*WHAT TO DO*:
Find the string "models" in the material. Copy every line that has it.

*INFORMATION GIVEN*:

=== Section Start ===

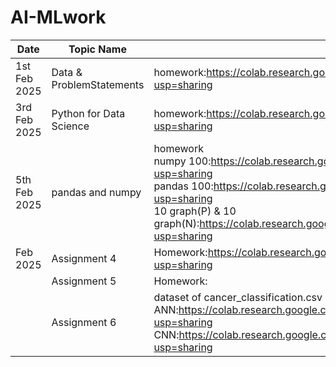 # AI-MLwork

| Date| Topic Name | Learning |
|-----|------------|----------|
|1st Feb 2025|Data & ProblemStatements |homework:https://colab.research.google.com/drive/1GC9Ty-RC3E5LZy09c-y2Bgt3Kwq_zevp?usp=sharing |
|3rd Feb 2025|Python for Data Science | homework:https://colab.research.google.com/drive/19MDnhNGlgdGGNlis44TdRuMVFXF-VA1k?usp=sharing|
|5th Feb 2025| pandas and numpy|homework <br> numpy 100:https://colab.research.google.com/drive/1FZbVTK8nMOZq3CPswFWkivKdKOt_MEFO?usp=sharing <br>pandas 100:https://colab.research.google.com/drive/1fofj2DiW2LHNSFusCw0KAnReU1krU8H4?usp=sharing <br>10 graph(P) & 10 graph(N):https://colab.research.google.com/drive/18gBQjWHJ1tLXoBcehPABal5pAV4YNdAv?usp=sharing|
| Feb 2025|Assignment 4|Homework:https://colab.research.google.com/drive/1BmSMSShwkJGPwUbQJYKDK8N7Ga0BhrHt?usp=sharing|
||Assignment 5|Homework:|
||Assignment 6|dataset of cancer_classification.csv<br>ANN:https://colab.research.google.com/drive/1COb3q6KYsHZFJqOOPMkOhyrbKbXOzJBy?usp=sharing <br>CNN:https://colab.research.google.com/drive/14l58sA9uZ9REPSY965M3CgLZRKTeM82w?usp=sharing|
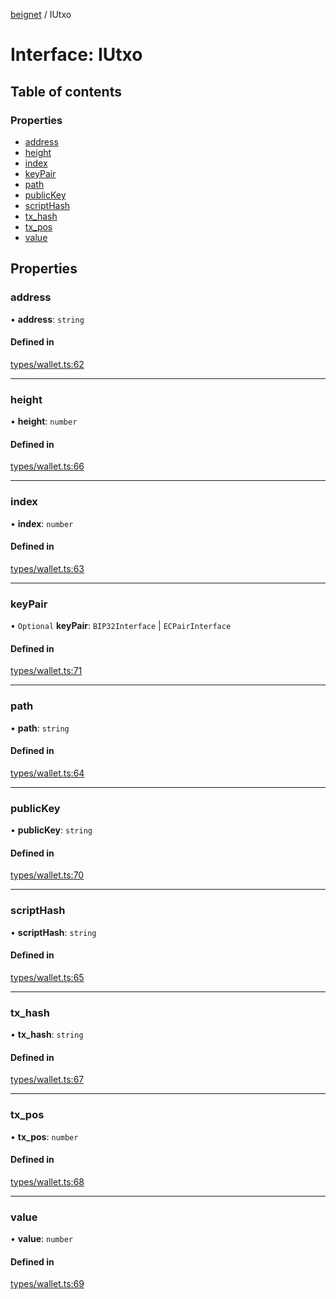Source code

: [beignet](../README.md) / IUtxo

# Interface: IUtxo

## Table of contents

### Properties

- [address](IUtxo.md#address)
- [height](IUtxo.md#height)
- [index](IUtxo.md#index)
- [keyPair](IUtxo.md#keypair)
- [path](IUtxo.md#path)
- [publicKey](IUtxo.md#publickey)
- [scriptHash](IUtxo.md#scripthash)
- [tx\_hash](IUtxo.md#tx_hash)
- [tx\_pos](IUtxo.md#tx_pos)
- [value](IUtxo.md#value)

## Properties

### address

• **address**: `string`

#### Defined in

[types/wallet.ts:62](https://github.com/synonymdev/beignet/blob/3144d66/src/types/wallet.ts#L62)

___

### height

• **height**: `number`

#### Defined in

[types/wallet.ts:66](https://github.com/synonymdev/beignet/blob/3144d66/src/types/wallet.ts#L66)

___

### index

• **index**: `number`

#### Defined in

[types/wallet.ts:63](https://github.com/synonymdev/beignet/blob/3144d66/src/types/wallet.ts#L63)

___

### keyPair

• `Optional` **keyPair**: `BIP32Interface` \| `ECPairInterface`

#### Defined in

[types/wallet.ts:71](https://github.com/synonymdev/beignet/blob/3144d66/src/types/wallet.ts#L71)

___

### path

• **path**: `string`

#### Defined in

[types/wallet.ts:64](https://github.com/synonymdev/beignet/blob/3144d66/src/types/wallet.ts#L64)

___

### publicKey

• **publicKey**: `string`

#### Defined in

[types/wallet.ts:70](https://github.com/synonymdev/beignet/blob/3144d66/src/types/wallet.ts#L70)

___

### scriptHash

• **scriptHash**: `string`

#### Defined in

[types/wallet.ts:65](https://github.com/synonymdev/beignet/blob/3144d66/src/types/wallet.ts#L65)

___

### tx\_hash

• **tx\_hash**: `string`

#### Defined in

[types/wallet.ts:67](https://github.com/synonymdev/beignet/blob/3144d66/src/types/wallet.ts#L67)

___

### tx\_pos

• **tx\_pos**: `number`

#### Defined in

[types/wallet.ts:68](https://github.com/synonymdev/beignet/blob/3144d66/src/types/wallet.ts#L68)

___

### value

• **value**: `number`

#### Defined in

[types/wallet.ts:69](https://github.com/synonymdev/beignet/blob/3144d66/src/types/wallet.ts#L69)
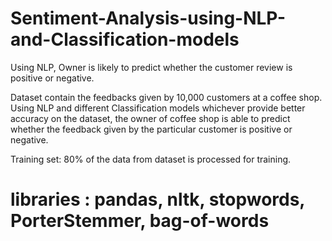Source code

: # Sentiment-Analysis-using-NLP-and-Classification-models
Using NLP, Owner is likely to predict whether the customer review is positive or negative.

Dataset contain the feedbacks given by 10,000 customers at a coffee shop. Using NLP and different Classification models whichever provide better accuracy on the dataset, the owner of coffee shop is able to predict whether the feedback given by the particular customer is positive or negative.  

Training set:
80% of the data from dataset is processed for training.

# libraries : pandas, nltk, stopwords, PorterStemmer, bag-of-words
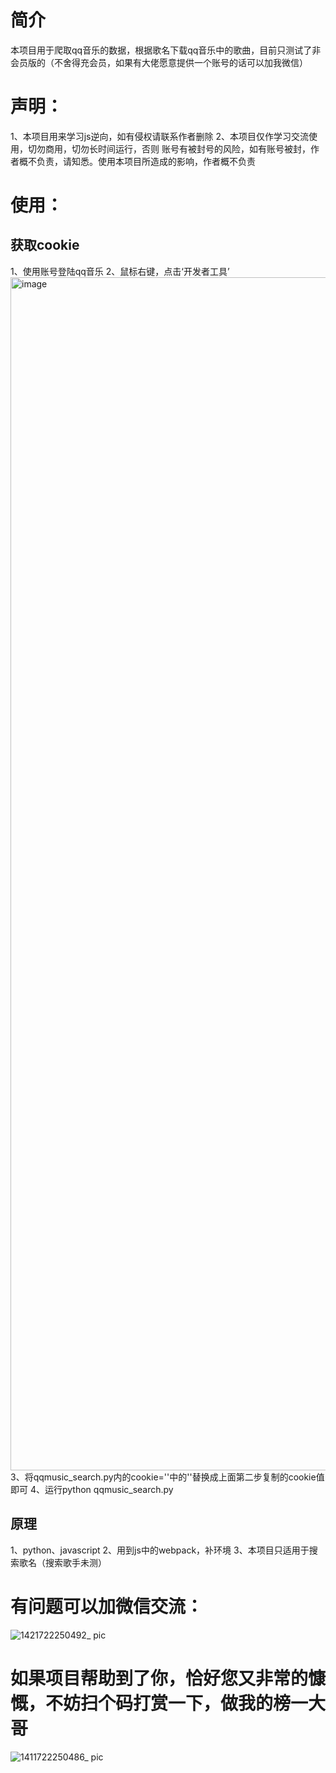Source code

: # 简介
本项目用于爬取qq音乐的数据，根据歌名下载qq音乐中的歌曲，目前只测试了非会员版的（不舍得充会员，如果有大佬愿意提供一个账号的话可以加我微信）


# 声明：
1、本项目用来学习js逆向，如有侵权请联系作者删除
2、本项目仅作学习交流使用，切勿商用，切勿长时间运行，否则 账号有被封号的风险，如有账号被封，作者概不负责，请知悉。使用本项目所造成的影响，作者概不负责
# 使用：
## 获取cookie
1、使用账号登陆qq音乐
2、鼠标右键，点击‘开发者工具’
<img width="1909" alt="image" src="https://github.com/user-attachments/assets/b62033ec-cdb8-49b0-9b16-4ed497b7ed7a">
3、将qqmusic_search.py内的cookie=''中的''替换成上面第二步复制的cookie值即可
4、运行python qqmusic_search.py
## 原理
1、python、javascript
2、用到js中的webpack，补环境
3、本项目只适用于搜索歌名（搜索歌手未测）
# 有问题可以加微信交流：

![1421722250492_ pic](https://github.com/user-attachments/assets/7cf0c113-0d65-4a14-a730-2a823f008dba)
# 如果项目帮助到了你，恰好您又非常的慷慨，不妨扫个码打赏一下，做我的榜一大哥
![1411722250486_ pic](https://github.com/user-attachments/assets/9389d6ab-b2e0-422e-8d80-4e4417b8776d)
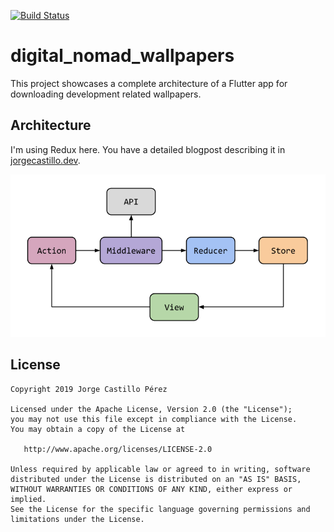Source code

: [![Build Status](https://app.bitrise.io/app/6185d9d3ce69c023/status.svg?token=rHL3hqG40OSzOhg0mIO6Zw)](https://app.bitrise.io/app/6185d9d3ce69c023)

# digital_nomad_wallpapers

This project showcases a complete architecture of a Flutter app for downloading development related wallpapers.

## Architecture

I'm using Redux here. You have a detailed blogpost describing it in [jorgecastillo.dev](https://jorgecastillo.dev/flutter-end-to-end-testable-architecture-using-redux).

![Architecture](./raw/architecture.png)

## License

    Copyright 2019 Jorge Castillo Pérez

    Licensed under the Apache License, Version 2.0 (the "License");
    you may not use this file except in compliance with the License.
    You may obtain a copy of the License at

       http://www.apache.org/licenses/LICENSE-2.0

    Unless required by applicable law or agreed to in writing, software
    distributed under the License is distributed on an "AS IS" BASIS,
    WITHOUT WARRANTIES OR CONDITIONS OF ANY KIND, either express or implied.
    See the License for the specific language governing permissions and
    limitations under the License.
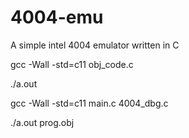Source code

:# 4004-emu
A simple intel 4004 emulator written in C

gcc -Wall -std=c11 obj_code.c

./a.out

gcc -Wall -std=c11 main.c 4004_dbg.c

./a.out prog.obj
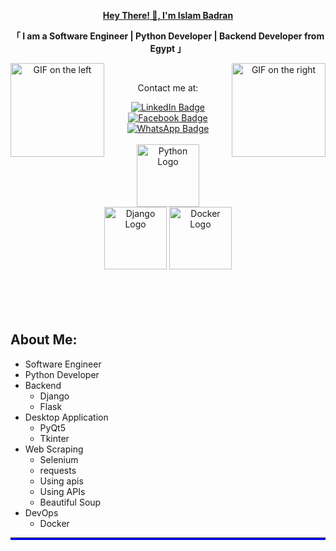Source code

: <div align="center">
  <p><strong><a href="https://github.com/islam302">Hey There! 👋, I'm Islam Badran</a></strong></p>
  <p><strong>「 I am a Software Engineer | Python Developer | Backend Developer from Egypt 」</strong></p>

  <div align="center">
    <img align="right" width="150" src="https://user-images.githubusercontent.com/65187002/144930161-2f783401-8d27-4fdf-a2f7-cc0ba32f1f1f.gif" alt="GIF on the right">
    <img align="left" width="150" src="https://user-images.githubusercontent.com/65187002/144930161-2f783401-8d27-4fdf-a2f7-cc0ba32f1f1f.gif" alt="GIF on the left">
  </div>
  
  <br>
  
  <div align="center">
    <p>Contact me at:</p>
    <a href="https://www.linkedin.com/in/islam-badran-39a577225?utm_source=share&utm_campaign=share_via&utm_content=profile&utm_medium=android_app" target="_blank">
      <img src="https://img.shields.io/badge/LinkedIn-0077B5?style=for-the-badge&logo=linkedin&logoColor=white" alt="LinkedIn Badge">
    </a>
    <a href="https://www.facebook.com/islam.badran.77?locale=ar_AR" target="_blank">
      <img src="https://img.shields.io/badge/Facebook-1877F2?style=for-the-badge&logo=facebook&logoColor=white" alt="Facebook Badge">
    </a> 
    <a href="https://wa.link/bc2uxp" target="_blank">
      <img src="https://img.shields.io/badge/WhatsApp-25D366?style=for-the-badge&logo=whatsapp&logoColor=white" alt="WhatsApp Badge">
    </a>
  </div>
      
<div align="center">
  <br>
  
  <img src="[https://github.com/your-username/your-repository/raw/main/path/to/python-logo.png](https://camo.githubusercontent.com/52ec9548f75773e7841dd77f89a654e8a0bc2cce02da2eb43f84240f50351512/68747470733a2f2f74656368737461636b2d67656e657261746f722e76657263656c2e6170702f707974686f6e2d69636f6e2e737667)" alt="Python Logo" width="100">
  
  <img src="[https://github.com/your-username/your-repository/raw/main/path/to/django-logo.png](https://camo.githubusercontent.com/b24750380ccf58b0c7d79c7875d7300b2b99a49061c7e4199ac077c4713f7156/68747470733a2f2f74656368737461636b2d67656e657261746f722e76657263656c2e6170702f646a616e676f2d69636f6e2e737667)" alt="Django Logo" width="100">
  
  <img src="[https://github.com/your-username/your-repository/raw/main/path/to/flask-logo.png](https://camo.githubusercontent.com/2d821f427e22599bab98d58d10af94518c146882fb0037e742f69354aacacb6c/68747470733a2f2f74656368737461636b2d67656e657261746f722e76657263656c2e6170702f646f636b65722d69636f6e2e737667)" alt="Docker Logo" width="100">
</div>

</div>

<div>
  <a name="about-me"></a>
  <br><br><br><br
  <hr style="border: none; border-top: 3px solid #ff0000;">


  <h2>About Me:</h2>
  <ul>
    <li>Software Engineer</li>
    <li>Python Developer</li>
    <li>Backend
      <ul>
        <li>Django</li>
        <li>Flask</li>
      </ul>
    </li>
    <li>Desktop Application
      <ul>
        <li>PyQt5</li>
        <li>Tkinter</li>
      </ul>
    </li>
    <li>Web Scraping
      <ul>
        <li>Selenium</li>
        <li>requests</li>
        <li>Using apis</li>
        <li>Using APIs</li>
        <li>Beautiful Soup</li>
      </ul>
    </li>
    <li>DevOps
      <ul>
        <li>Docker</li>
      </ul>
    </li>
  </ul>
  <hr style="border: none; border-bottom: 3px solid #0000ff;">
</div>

=== Section End ===

*EXERCISE RESULT*:
: # Sentiment-Analysis-using-NLP-and-Classification-models
Dataset contain the feedbacks given by 10,000 customers at a coffee shop. Using NLP and different Classification models whichever provide better accuracy on the dataset, the owner of coffee shop is able to predict whether the feedback given by the particular customer is positive or negative.  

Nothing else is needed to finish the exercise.